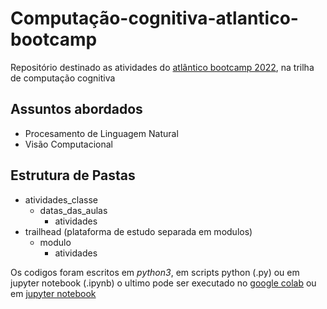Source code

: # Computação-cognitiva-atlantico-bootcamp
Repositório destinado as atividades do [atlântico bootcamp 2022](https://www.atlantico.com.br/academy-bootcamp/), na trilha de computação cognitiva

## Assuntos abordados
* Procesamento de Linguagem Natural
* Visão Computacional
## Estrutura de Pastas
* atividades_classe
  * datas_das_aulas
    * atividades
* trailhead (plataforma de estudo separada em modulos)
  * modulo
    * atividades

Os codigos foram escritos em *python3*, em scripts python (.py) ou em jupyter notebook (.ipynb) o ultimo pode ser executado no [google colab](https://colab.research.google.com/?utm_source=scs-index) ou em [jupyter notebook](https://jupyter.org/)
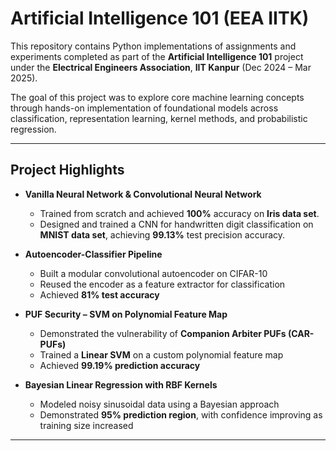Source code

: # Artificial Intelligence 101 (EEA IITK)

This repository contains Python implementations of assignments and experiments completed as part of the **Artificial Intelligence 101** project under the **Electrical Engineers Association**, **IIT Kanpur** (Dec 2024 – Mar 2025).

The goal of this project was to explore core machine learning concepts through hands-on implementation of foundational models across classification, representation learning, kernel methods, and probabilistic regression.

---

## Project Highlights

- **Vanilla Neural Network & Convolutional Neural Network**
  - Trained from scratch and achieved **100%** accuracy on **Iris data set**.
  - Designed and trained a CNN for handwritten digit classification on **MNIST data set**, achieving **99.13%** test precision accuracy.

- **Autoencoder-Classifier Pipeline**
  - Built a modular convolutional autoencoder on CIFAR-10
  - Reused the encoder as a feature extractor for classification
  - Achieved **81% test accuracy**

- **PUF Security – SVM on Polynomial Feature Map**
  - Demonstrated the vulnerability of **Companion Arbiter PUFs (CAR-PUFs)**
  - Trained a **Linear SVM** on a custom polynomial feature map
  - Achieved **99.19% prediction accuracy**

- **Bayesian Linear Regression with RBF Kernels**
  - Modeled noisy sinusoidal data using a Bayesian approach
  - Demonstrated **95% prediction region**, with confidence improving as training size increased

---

● ● ● ●

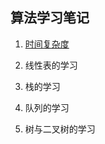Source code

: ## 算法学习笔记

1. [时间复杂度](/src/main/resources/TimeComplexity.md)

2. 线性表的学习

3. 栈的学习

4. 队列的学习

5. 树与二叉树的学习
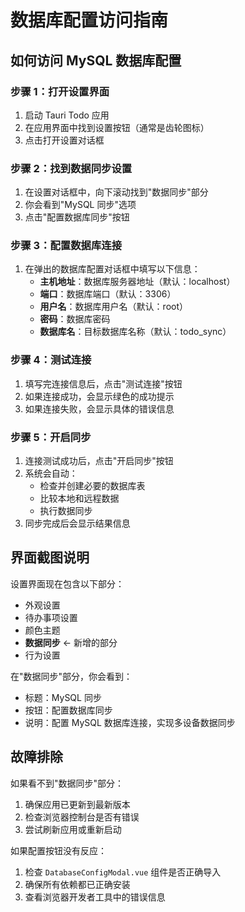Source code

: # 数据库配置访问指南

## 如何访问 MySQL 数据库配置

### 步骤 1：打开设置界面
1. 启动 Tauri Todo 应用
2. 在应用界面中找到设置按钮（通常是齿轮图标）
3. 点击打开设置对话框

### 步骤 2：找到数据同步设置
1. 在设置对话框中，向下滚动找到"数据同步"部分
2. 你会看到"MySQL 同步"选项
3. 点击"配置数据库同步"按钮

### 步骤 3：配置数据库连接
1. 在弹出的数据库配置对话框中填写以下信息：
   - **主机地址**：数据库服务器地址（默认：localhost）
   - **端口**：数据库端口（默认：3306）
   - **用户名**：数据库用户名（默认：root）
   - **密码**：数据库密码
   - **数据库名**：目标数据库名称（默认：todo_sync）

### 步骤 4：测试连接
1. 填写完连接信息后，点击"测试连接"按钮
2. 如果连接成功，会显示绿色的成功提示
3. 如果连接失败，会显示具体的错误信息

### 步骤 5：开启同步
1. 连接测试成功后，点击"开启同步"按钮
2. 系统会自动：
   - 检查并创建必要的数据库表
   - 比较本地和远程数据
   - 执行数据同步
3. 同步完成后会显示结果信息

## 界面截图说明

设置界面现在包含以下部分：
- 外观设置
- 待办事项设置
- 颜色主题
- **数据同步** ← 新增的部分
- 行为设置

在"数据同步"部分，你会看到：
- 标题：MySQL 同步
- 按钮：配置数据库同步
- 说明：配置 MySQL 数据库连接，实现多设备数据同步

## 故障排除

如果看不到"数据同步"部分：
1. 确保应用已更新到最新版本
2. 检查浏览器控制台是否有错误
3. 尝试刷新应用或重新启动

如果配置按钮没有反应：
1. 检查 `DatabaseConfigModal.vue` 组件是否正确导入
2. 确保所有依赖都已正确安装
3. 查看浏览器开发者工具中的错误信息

● ● ● ●

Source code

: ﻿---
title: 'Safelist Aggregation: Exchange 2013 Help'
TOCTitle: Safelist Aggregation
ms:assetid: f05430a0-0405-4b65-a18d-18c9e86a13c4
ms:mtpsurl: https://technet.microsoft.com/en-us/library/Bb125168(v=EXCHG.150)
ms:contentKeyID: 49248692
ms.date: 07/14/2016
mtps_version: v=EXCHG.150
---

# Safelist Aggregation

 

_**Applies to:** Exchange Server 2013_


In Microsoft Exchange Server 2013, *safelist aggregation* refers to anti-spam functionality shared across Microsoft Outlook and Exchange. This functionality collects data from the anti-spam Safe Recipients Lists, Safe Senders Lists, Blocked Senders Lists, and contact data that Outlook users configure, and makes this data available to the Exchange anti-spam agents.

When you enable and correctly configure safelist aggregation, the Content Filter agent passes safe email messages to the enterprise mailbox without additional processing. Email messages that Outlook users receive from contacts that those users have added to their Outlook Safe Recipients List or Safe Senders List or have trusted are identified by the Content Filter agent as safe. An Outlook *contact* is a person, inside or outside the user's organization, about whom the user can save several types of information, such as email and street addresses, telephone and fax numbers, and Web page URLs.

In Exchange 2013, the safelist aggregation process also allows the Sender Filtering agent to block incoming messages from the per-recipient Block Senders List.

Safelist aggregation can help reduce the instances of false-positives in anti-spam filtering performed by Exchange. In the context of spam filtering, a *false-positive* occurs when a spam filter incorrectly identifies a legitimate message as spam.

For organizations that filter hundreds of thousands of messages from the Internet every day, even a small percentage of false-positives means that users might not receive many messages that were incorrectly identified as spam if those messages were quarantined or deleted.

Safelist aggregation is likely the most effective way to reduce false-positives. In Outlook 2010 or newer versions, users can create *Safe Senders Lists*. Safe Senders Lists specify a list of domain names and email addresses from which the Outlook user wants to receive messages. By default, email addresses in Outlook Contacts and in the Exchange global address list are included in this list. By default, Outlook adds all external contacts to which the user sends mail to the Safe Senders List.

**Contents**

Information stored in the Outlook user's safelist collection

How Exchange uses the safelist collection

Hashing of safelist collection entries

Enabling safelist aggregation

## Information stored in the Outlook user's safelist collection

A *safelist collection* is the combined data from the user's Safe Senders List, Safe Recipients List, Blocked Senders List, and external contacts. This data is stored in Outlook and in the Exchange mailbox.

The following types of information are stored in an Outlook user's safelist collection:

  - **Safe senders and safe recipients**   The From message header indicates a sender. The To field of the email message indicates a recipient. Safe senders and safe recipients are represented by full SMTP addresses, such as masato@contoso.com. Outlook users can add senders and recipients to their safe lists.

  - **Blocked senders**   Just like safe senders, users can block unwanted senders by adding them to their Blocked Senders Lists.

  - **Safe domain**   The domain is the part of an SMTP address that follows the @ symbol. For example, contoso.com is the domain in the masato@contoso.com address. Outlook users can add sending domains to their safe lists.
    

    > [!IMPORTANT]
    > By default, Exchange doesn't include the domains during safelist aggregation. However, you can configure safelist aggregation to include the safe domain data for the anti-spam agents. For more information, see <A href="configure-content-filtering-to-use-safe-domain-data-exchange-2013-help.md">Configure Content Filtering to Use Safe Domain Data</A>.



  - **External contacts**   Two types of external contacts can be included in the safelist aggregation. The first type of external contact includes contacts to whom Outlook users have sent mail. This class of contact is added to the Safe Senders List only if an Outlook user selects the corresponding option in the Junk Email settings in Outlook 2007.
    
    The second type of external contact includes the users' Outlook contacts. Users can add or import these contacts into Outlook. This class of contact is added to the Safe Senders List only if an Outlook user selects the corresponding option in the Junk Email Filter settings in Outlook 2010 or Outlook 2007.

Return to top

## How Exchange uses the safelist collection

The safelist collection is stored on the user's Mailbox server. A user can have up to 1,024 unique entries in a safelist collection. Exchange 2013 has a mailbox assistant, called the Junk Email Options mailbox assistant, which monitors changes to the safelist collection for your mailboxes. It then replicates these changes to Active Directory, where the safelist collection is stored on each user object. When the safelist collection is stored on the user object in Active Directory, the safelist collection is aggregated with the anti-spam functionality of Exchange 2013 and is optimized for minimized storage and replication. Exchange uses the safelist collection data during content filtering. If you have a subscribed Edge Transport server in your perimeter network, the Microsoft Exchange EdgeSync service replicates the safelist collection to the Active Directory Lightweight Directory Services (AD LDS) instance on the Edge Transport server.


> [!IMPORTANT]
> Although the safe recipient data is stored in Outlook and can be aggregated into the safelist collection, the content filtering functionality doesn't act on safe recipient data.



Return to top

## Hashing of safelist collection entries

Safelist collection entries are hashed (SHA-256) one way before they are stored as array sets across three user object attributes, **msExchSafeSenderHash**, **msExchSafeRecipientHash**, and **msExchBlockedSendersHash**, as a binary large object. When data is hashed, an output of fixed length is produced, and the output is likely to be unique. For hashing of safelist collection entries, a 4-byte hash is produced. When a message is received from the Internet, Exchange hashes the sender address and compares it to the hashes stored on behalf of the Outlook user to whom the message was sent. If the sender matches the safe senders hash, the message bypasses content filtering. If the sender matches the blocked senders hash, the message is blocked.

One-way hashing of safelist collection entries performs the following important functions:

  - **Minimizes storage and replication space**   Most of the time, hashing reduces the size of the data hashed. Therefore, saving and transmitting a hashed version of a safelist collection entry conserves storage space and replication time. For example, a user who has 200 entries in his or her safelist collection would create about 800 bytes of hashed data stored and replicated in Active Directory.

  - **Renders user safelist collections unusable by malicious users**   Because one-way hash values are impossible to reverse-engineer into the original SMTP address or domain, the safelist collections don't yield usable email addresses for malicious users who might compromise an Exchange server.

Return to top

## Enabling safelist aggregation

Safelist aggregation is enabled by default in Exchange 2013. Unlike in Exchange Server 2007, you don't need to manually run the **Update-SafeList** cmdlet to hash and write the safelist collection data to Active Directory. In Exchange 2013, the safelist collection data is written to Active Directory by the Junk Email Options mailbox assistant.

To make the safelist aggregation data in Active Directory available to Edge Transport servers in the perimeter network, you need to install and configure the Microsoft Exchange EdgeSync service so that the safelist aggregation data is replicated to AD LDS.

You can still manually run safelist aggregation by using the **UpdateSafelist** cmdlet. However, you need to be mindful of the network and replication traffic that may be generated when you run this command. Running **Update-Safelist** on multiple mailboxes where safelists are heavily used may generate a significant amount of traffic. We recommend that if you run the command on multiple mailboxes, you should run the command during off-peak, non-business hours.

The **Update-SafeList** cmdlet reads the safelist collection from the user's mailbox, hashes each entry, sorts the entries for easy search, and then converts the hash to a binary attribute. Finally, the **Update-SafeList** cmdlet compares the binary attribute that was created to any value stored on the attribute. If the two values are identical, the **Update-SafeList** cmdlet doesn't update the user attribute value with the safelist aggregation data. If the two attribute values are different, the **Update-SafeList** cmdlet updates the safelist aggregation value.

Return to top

● ● ● ●

> [TASK DETAILS]: What is the number of lines in the entries above that include the word "bootcamp"? Answer with that number alone.

> [OUTPUT]: 2